ChimeraLoRA: Multi-Head LoRA-Guided Synthetic Datasets

Hoyoung Kim1,  Minwoo Jang1,  Jabin Koo2,  Sangdoo Yun3,  Jungseul Ok1,2
1Graduate School of AI, POSTECH  2Dept. of CSE, POSTECH  3NAVER AI Lab 

Abstract

Beyond general recognition tasks, specialized domains including privacy-constrained medical applications and fine-grained settings often encounter data scarcity, especially for tail classes. To obtain less biased and more reliable models under such scarcity, practitioners leverage diffusion models to generate underrepresented data. Specifically, recent studies fine-tune pretrained diffusion models with LoRA on few-shot real sets to synthesize additional images.
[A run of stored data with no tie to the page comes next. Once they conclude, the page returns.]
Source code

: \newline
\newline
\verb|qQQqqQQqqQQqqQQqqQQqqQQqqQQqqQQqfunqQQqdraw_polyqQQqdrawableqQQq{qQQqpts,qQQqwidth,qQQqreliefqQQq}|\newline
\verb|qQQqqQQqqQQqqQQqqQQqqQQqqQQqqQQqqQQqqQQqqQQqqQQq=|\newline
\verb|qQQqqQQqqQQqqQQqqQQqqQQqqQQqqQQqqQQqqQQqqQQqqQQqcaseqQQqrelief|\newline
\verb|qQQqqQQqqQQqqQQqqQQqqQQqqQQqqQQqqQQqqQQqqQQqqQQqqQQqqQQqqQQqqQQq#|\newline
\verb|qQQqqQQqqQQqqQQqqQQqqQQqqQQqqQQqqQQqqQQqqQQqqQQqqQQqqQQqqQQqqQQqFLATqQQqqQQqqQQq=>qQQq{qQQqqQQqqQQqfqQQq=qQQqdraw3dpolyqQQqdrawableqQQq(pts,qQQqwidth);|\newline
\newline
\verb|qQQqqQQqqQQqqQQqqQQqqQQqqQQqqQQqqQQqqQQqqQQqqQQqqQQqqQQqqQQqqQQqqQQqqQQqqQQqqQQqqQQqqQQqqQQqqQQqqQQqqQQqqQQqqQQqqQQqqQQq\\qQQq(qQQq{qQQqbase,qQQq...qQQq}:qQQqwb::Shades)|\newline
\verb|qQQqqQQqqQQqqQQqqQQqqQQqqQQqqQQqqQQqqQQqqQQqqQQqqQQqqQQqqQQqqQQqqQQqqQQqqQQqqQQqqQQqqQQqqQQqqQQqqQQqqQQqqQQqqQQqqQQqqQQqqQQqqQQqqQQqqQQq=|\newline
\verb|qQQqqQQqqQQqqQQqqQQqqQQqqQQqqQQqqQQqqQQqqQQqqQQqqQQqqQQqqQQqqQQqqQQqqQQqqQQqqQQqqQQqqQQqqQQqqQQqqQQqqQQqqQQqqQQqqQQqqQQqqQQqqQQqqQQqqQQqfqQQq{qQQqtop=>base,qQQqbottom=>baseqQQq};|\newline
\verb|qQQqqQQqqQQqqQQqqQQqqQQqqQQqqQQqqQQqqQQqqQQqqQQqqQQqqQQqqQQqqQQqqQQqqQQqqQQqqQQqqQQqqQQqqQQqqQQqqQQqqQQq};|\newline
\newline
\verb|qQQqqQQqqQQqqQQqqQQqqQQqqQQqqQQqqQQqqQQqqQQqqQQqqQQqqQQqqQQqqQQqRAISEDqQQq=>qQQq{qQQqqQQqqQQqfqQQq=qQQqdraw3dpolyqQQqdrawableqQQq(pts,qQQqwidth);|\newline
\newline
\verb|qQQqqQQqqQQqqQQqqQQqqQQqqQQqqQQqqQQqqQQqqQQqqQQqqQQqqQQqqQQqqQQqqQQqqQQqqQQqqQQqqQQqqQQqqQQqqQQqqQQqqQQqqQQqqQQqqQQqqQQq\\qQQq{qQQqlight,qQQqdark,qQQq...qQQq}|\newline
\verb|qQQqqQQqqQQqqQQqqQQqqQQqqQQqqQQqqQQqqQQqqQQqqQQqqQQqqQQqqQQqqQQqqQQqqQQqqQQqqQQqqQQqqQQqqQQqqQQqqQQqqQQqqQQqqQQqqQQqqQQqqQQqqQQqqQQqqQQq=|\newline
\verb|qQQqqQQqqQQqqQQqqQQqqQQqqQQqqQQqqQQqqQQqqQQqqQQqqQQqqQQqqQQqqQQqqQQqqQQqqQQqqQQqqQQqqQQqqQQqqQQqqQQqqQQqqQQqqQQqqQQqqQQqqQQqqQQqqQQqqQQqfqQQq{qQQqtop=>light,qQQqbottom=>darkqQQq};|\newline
While a single LoRA trained on a single image captures fine-grained details, it offers limited diversity, as class-wise LoRA trained over all shots of a diverse images as it encodes class priors yet tends to overlook fine details. To combine both benefits, we separate the adapter into class-shared LoRA A for class-level priors and per-image LoRAs B for image-specific characteristics. To expunge different data shifts in the shared LoRA A, we propose a semantic boosting by preserving class bounding boxes during training. For generation, we compose A with a mixture of B using coefficients drawn from a Dirichlet distribution. Across diverse datasets, our synthesized images exhibit both diverse and detail-rich while staying aligned with the few-shot real distribution, yielding robust gains in downstream classification accuracy.

Method Overview

Left: During training on few-shot images, we fine-tune the multi-head LoRA while preserving bounding boxes obtained from Grounded-SAM. Right: We merge LoRA heads using weights sampled from a Dirichlet distribution to obtain diverse synthetic images.

Qualitative Results

Synthetic images generated with LoRA-based methods. For the camera class, LoFT (image-wise LoRA) shows low diversity with near duplicate single viewpoint shots, while DataDream (class-wise LoRA) increases diversity but fails to render a camera. Our multi-head LoRA produces accurate cameras across varied viewpoints.